7th September – Pelagic Records
Christopher Nosnibor
The absence of a question mark renders the album’s title a statement rather than a question. But there are no questions about Årabrot: 17 years and a substantial catalogue into their career, the Norwegian noise-rock act are still noisy, challenging, and kicking ass. But according to the blurb accompanying the release, ‘there is more than noise rock to Årabrot’s formula. “I’m interested in feelings, either the very silent or the extremely noisy”, band leader Kjetil Nernes comments. “I don’t care about what’s in between, the middle of the road isn’t my thing. The bible fits really well with that. I’m using it thematically all of the time.”
But mostly it’s noisy, and that’s a good thing. That said, Who Do You Love is very much an album of extremes – which is only fitting of a record that references transgressive French poet Comte de Lautréamont in its opening song, which crashes in with a heavy psych-hued riff – but the guitars are dominant and angular throughout. It’s loud, and it’s insistent. The guitars are choppy, the vocals whooping, sneery, and bathed in reverb and flange. It’s kinda punky, but equally kinda post punk, and kinda no-wave noisy.
With chunky, punky riffs carved out against solid rhythms that are by turn loping, square and stop/start, plus shouty vocals throughout the course of the album – ‘Warning’ is exemplary: Who Do You Love brings the attack in spadesful – but then again, it’s an album with textures, layers. ‘Sons and Daughters’ is a spacious country / shoegaze hybrid that’s both beautiful and captivating.

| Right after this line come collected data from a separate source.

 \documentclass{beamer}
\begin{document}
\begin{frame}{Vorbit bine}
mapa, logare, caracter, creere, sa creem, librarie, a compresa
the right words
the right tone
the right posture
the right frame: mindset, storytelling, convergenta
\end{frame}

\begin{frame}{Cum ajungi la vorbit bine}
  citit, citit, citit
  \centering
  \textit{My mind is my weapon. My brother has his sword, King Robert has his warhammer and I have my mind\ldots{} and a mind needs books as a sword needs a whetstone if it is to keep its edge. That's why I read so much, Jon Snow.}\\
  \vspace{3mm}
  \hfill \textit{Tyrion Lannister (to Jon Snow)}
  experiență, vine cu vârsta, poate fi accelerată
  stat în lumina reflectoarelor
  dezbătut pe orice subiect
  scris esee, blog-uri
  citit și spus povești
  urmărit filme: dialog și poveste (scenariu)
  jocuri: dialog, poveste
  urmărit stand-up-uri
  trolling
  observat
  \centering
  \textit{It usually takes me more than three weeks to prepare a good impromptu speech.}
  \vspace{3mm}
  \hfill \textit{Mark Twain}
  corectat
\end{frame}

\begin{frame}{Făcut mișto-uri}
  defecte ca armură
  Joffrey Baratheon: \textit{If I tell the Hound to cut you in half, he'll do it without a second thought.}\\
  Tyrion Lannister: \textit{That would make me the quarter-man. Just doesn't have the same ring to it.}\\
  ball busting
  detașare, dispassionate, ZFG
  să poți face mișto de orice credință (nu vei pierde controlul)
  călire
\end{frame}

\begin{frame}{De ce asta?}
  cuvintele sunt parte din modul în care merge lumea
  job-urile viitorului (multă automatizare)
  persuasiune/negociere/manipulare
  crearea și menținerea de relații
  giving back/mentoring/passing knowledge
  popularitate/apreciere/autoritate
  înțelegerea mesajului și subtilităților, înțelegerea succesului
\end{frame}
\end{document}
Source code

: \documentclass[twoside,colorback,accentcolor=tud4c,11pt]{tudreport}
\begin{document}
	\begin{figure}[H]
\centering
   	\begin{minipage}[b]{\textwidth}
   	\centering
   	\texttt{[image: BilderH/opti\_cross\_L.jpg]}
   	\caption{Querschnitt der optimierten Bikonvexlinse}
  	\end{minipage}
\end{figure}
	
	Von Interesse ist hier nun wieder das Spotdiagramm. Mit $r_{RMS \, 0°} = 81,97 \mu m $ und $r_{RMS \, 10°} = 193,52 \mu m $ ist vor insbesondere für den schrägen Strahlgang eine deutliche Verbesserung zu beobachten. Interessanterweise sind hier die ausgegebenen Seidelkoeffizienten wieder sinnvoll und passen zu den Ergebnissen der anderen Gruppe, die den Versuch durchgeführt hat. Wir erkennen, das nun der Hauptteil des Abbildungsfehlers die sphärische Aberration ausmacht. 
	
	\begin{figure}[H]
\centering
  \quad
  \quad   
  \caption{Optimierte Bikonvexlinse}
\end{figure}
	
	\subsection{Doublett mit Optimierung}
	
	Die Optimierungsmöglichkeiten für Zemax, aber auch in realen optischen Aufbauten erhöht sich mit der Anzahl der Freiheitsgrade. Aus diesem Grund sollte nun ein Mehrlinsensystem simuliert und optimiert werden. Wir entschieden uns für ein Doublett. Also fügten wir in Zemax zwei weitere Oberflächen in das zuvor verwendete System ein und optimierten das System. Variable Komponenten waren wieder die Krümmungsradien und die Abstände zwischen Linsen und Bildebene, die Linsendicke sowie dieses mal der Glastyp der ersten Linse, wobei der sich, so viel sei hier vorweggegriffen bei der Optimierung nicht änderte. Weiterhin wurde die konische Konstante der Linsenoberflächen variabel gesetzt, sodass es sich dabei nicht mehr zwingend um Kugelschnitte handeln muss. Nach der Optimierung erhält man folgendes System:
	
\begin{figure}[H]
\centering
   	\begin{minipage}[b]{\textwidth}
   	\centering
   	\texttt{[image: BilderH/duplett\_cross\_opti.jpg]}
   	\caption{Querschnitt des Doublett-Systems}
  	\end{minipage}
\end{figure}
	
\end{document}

‘Pygmalion’ marks a real shift, it’s ethereal humming drones fittering like butterflies, while the sinewy ‘Simmerman’ is different again, a howling, roaring country rock stomp replete with anguished vocals that run ragged and pull Biblical anguish over devils and pain from the depths. It’s bold, theatrical, immense, but more importantly, it’s got a gut pull that’s emotionally engaging in its snarling delivery. Elsewhere ‘Look Daggers’ plunges deeper and darker still, meshing together the heavy grey nihilism and insistent throb of Killing Joke with a thicker, more metal delivery and hints of latter-day Swans in its insistent, throbbing groove that’s demolished in a roaring rage. ‘A Sacrifice’ begin with a heavy trudge, and the stop/start riffage, coupled with the blank monotone vocals – heavily treated – call to mind Foetus – before the buzzsaw riff breaks in after a couple of minutes.

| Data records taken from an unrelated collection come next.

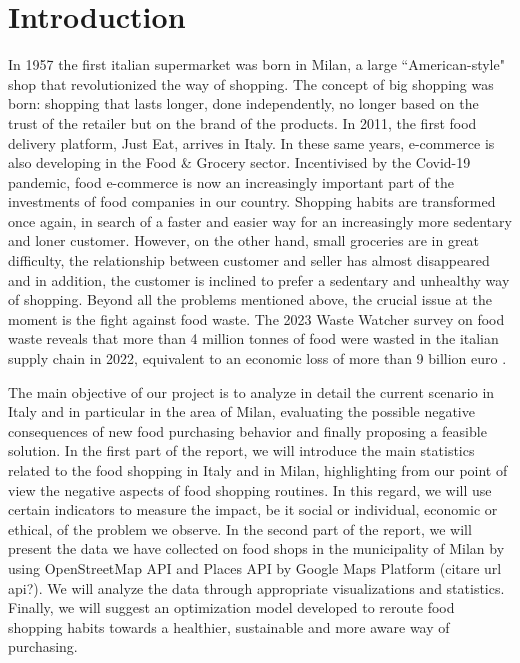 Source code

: \section*{Introduction}

In 1957 the first italian supermarket was born in Milan, a large ``American-style" shop that revolutionized the way of shopping. The concept of big shopping was born: shopping that lasts longer, done independently, no longer based on the trust of the retailer but on the brand of the products.
In 2011, the first food delivery platform, Just Eat, arrives in Italy. In these same years, e-commerce is also developing in the Food \& Grocery sector. Incentivised by the Covid-19 pandemic, food e-commerce is now an increasingly important part of the investments of food companies in our country. Shopping habits are transformed once again, in search of a faster and easier way for an increasingly more sedentary and loner customer. However, on the other hand, small groceries are in great difficulty, the relationship between customer and seller has almost disappeared and in addition, the customer is inclined to prefer a sedentary and unhealthy way of shopping. 
Beyond all the problems mentioned above, the crucial issue at the moment is the fight against food waste. The 2023 Waste Watcher survey on food waste reveals that more than 4 million tonnes of food were wasted in the italian supply chain in 2022, equivalent to an economic loss of more than 9 billion euro \cite{food_waste}.

\noindent The main objective of our project is to analyze in detail the current scenario in Italy and in particular in the area of Milan, evaluating the possible negative consequences of new food purchasing behavior and finally proposing a feasible solution.
In the first part of the report, we will introduce the main statistics related to the food shopping in Italy and in Milan, highlighting from our point of view the negative aspects of food shopping routines. In this regard, we will use certain indicators to measure the impact, be it social or individual, economic or ethical, of the problem we observe.
In the second part of the report, we will present the data we have collected on food shops in the municipality of Milan by using OpenStreetMap API and Places API by Google Maps Platform (citare url api?). We will analyze the data through appropriate visualizations and statistics.
Finally, we will suggest an optimization model developed to reroute food shopping habits towards a healthier, sustainable and more aware way of purchasing.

Closer ‘Uniform of a Killer’ is all about the ebb and flow, the surge and fall, the climax and drop, not to mention all the drama. It again calls to mind later-day Swans, as well as pacing in hints of Bauhaus and myriad others, but compresses 15-minute builds to a minute or so, the track lasting only six and a half minutes. Never mind the length, check the density! ‘Uniform of a Killer’ certainly packs the density, and the intensity, too.
Who Do You Love is a BIG album. Not so much in duration (although it’s big enough) but in every other sense. It has depth, it has range. It has force. It has intensity, and it has tunes. Really, you couldn’t ask for more.